YOUR ASSIGNMENT: After finding the line containing "- Apple Watch with Heart" below, please output that line and each following one through the line containing "- Histogram", exactly as written.

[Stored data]
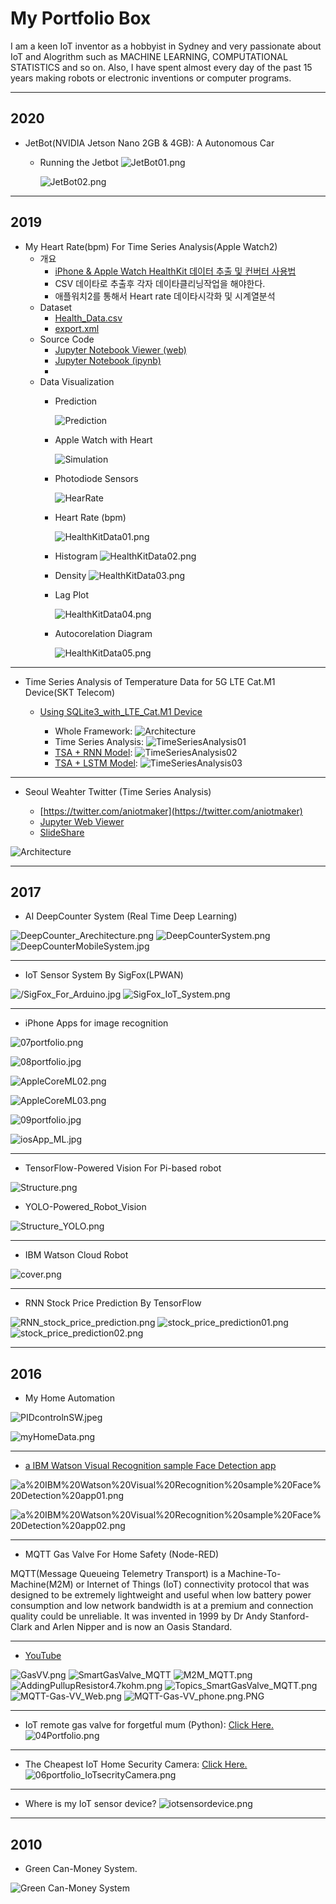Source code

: # My Portfolio Box

I am a keen IoT inventor as a hobbyist in Sydney and very passionate about IoT and Alogrithm such as MACHINE LEARNING, COMPUTATIONAL STATISTICS and so on. Also, I have spent almost every day of the past 15 years making robots or electronic inventions or computer programs. 

***
## 2020
* JetBot(NVIDIA Jetson Nano 2GB & 4GB): A Autonomous Car
  - Running the Jetbot
    ![JetBot01.png](https://raw.githubusercontent.com/leehaesung/01-PortfolioBox/master/01_ImageBox/JetBot01.png)
    
    ![JetBot02.png](https://raw.githubusercontent.com/leehaesung/01-PortfolioBox/master/01_ImageBox/JetBot02.jpg)

***

## 2019
* My Heart Rate(bpm) For Time Series Analysis(Apple Watch2)
  * 개요
    - [iPhone & Apple Watch HealthKit 데이터 추출 및 컨버터 사용법](https://github.com/leehaesung/My_Heart_Rate_For_Time_Series_Analysis/blob/master/HowToConvertFromXML2CSV.md)
    - CSV 데이타로 추출후 각자 데이타클리닝작업을 해야한다.
    - 애플워치2를 통해서 Heart rate 데이타시각화 및 시계열분석 
  - Dataset
    * [Health_Data.csv](https://raw.githubusercontent.com/leehaesung/My_Heart_Rate_For_Time_Series_Analysis/master/data/Health_Data.csv)
    * [export.xml](https://drive.google.com/file/d/1qaV1iFTpYeNUiEfya9DojwNWZ0hohiIe/view?usp=sharing)
  - Source Code
    * [Jupyter Notebook Viewer (web)](https://nbviewer.jupyter.org/github/leehaesung/My_Heart_Rate_For_Time_Series_Analysis/blob/master/02_Codes/My_Heart_Rate_For_Time_Series_Analysis.ipynb)
    * [Jupyter Notebook (ipynb)](https://github.com/leehaesung/My_Heart_Rate_For_Time_Series_Analysis/blob/master/02_Codes/My_Heart_Rate_For_Time_Series_Analysis.ipynb)
    * 
  - Data Visualization 
    - Prediction
    
        ![Prediction](https://raw.githubusercontent.com/leehaesung/My_Heart_Rate_For_Time_Series_Analysis/master/01_Images/Prediction.png)

    - Apple Watch with Heart
    
      ![Simulation](https://raw.githubusercontent.com/leehaesung/My_Heart_Rate_For_Time_Series_Analysis/master/01_Images/Apple-Watch.gif)

    - Photodiode Sensors

      ![HearRate](https://raw.githubusercontent.com/leehaesung/My_Heart_Rate_For_Time_Series_Analysis/master/01_Images/apple-watch-diagram.jpg)

    - Heart Rate (bpm)
    
      ![HealthKitData01.png](https://raw.githubusercontent.com/leehaesung/My_Heart_Rate_For_Time_Series_Analysis/master/01_Images/HealthKitData01.png)

    - Histogram
      ![HealthKitData02.png](https://raw.githubusercontent.com/leehaesung/My_Heart_Rate_For_Time_Series_Analysis/master/01_Images/HealthKitData02.png)

    - Density
      ![HealthKitData03.png](https://raw.githubusercontent.com/leehaesung/My_Heart_Rate_For_Time_Series_Analysis/master/01_Images/HealthKitData03.png)

    - Lag Plot
    
      ![HealthKitData04.png](https://raw.githubusercontent.com/leehaesung/My_Heart_Rate_For_Time_Series_Analysis/master/01_Images/HealthKitData04.png)

    - Autocorelation Diagram
    
      ![HealthKitData05.png](https://raw.githubusercontent.com/leehaesung/My_Heart_Rate_For_Time_Series_Analysis/master/01_Images/HealthKitData05.png)

***

* Time Series Analysis of Temperature Data for 5G LTE Cat.M1 Device(SKT Telecom)
  - [Using SQLite3_with_LTE_Cat.M1 Device](https://github.com/leehaesung/SQLite3_with_LTE_CatM1)
 
    - Whole Framework:
![Architecture](https://raw.githubusercontent.com/leehaesung/SQLite3_with_LTE_CatM1/master/01_Images/Framework_LTE_CatM1_MQTT.png)
    - Time Series Analysis:
![TimeSeriesAnalysis01](https://raw.githubusercontent.com/leehaesung/SQLite3_with_LTE_CatM1/master/01_Images/Figure_1.png)
    - [TSA + RNN Model](https://nbviewer.jupyter.org/github/leehaesung/SQLite3_with_LTE_CatM1/blob/master/02_Codes/SQLite3_with_LTE_CatM1_Temp_Sensor_MQTT_VER_0.5.ipynb):
![TimeSeriesAnalysis02](https://raw.githubusercontent.com/leehaesung/SQLite3_with_LTE_CatM1/master/01_Images/Figure_7.png)
    - [TSA + LSTM Model](https://nbviewer.jupyter.org/github/leehaesung/SQLite3_with_LTE_CatM1/blob/master/02_Codes/SQLite3_with_LTE_CatM1_Temp_Sensor_MQTT_VER_0.6.ipynb):
![TimeSeriesAnalysis03](https://raw.githubusercontent.com/leehaesung/SQLite3_with_LTE_CatM1/master/01_Images/Figure_9.png)

***

* Seoul Weahter Twitter (Time Series Analysis)

  * [https://twitter.com/aniotmaker](https://twitter.com/aniotmaker)
  * [Jupyter Web Viewer](https://nbviewer.jupyter.org/github/leehaesung/seoul_weather_twitter_Analysis/blob/master/01_files/SeoulWeather_pm2p5c_csv.ipynb)
  * [SlideShare](https://www.slideshare.net/StephenHaesungLee/aws-iot-aws-greengrass-for-time-series-analysis-english-ver)
  

![Architecture](https://raw.githubusercontent.com/leehaesung/seoul_weather_twitter_Analysis/master/01_files/SeoulWeatherArchitecture.png)

***

## 2017

* AI DeepCounter System (Real Time Deep Learning)

![DeepCounter_Arechitecture.png](https://github.com/leehaesung/01-PortfolioBox/blob/master/01_ImageBox/DeepCounter_Arechitecture.png)
![DeepCounterSystem.png](https://github.com/leehaesung/01-PortfolioBox/blob/master/01_ImageBox/DeepCounterSystem.png)
![DeepCounterMobileSystem.jpg](https://github.com/leehaesung/01-PortfolioBox/blob/master/01_ImageBox/DeepCounterMobileSystem.jpg)

***

* IoT Sensor System By SigFox(LPWAN)

![/SigFox_For_Arduino.jpg](https://github.com/leehaesung/01-PortfolioBox/blob/master/01_ImageBox/SigFox_For_Arduino.jpg)
![SigFox_IoT_System.png](https://github.com/leehaesung/01-PortfolioBox/blob/master/01_ImageBox/SigFox_IoT_System.png)

***

* iPhone Apps for image recognition

![07portfolio.png](https://github.com/leehaesung/01-PortfolioBox/blob/master/01_ImageBox/07portfolio.png)

![08portfolio.jpg](https://github.com/leehaesung/01-PortfolioBox/blob/master/01_ImageBox/08portfolio.jpg)

![AppleCoreML02.png](https://github.com/leehaesung/01-PortfolioBox/blob/master/01_ImageBox/AppleCoreML02.png)

![AppleCoreML03.png](https://github.com/leehaesung/01-PortfolioBox/blob/master/01_ImageBox/AppleCoreML03.png)

![09portfolio.jpg](https://github.com/leehaesung/01-PortfolioBox/blob/master/01_ImageBox/09portfolio.jpg)

![iosApp_ML.jpg](https://github.com/leehaesung/01-PortfolioBox/blob/master/01_ImageBox/iosApp_ML.jpg)

***

* TensorFlow-Powered Vision For Pi-based robot

![Structure.png](https://github.com/leehaesung/TensorFlow-Powered_Robot_Vision/blob/master/ImageFiles/Structure.png)

* YOLO-Powered_Robot_Vision

![Structure_YOLO.png](https://github.com/leehaesung/YOLO-Powered_Robot_Vision/blob/master/ImageFiles/Structure_YOLO.png)

***

* IBM Watson Cloud Robot

![cover.png](https://github.com/leehaesung/01-PortfolioBox/blob/master/01_ImageBox/cover.png)

***

* RNN Stock Price Prediction By TensorFlow

![RNN_stock_price_prediction.png](https://github.com/leehaesung/01-PortfolioBox/blob/master/01_ImageBox/RNN_stock_price_prediction.png)
![stock_price_prediction01.png](https://github.com/leehaesung/01-PortfolioBox/blob/master/01_ImageBox/stock_price_prediction01.png)
![stock_price_prediction02.png](https://github.com/leehaesung/01-PortfolioBox/blob/master/01_ImageBox/stock_price_prediction02.png)

***

## 2016 

* My Home Automation

![PIDcontrolnSW.jpeg](https://github.com/leehaesung/01-PortfolioBox/blob/master/01_ImageBox/PIDcontrolnSW.jpeg)

![myHomeData.png](https://github.com/leehaesung/01-PortfolioBox/blob/master/01_ImageBox/myHomeData.png)

***

* [a IBM Watson Visual Recognition sample Face Detection app](http://leehaesung.eu-gb.mybluemix.net/people)

![a%20IBM%20Watson%20Visual%20Recognition%20sample%20Face%20Detection%20app01.png](https://github.com/leehaesung/01-PortfolioBox/blob/master/01_ImageBox/a%20IBM%20Watson%20Visual%20Recognition%20sample%20Face%20Detection%20app01.png)

![a%20IBM%20Watson%20Visual%20Recognition%20sample%20Face%20Detection%20app02.png](https://github.com/leehaesung/01-PortfolioBox/blob/master/01_ImageBox/a%20IBM%20Watson%20Visual%20Recognition%20sample%20Face%20Detection%20app02.png)

***

* MQTT Gas Valve For Home Safety (Node-RED)

MQTT(Message Queueing Telemetry Transport) is a Machine-To-Machine(M2M) or Internet of Things (IoT) connectivity protocol that was designed to be extremely lightweight and useful when low battery power consumption and low network bandwidth is at a premium and connection quality could be unreliable. It was invented in 1999 by Dr Andy Stanford-Clark and Arlen Nipper and is now an Oasis Standard.

***

* [YouTube](https://www.youtube.com/watch?v=g9SXgaBl3sw)

![GasVV.png](https://github.com/leehaesung/01-PortfolioBox/blob/master/01_ImageBox/GasVV.png)
![SmartGasValve_MQTT](https://github.com/leehaesung/01-PortfolioBox/blob/master/01_ImageBox/SmartGasValve_MQTT.png)
![M2M_MQTT.png](https://github.com/leehaesung/01-PortfolioBox/blob/master/01_ImageBox/M2M_MQTT.png)
![AddingPullupResistor4.7kohm.png](https://github.com/leehaesung/01-PortfolioBox/blob/master/01_ImageBox/AddingPullupResistor4.7kohm.png)
![Topics_SmartGasValve_MQTT.png](https://github.com/leehaesung/01-PortfolioBox/blob/master/01_ImageBox/Topics_SmartGasValve_MQTT.png)
![MQTT-Gas-VV_Web.png](https://github.com/leehaesung/01-PortfolioBox/blob/master/01_ImageBox/MQTT-Gas-VV_Web.png)
![MQTT-Gas-VV_phone.png.PNG](https://github.com/leehaesung/01-PortfolioBox/blob/master/01_ImageBox/MQTT-Gas-VV_phone.png.PNG)


***

* IoT remote gas valve for forgetful mum (Python): [Click Here.](https://github.com/leehaesung/01-PortfolioBox/blob/master/IoTGasValve.md)
![04Portfolio.png](https://github.com/leehaesung/01-PortfolioBox/blob/master/01_ImageBox/04Portfolio.png)

***

* The Cheapest IoT Home Security Camera: [Click Here.](https://github.com/leehaesung/01-PortfolioBox/blob/master/IoTHomeSecurityCamera.md)
![06portfolio_IoTsecrityCamera.png](https://github.com/leehaesung/01-PortfolioBox/blob/master/01_ImageBox/06portfolio_IoTsecrityCamera.png)

***

* Where is my IoT sensor device?
![iotsensordevice.png](https://github.com/leehaesung/01-PortfolioBox/blob/master/01_ImageBox/iotsensordevice.png)

***

## 2010

* Green Can-Money System.

![Green Can-Money System](https://raw.githubusercontent.com/leehaesung/01-PortfolioBox/master/01_ImageBox/CanMoney%20application.jpg)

TASK OUTPUT:
    - Apple Watch with Heart
    
      ![Simulation](https://raw.githubusercontent.com/leehaesung/My_Heart_Rate_For_Time_Series_Analysis/master/01_Images/Apple-Watch.gif)

    - Photodiode Sensors

      ![HearRate](https://raw.githubusercontent.com/leehaesung/My_Heart_Rate_For_Time_Series_Analysis/master/01_Images/apple-watch-diagram.jpg)

    - Heart Rate (bpm)
    
      ![HealthKitData01.png](https://raw.githubusercontent.com/leehaesung/My_Heart_Rate_For_Time_Series_Analysis/master/01_Images/HealthKitData01.png)

    - Histogram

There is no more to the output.